Facebook Acquires Beluga - hornokplease
http://belugapods.com/fb

======
eob
I know many reports claim that many iPhone apps "steal" your private
information. Beluga is the first iPhone app I've ever used where I've actually
seen it happen before my eyes.

I signed up for Beluga while on a ski trip with a bunch of friends. I used it
for the weekend -- it worked pretty well -- and then forgot about it.

A few weeks later, I started getting notifications on my phone: "Firstname
Lastname is now on Beluga". The only problem? I had no idea who Firstname
Lastname was. But I had a suspicion.
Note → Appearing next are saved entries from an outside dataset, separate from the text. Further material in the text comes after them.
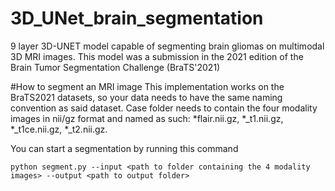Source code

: # 3D_UNet_brain_segmentation
9 layer 3D-UNET model capable of segmenting brain gliomas on multimodal 3D MRI images.
This model was a submission in the 2021 edition of the Brain Tumor Segmentation Challenge (BraTS'2021)

#How to segment an MRI image 
This implementation works on the BraTS2021 datasets, so your data needs to have the same naming convention as said dataset. Case folder needs to contain the four modality
images in nii/gz format and named as such: *flair.nii.gz, *_t1.nii.gz, *_t1ce.nii.gz, *_t2.nii.gz.

You can start a segmentation by running this command 
```
python segment.py --input <path to folder containing the 4 modality images> --output <path to output folder>
```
See, I had synced my iPhone contact list
with my Google Account, so unfortunately my iPhone has just about anyone who
has ever emailed me inside it's address book.
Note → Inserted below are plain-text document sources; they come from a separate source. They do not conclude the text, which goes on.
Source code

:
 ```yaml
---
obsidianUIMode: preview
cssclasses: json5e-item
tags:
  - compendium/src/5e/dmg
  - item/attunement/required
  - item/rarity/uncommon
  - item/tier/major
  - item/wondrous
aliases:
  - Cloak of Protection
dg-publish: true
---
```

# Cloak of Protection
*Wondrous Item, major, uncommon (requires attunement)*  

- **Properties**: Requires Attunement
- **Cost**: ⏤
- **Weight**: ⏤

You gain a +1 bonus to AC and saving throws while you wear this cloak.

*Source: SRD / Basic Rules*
I checked the address book and, sure enough, the person Beluga was notifying
me about was in there.

So here's the thing: iPhone notifications are push, not pull. Which means a
Beluga server pushed this notification to me. Which means the Beluga server
knew this person was in my address book. Which means the Beluga app uploaded
my address book to their servers.

I know that in this day and age, practices like this are becoming commonplace,
but I think downloading someone's address book without asking permission is
wrong, even if it is contractually allowed by Apple's TOS and the API.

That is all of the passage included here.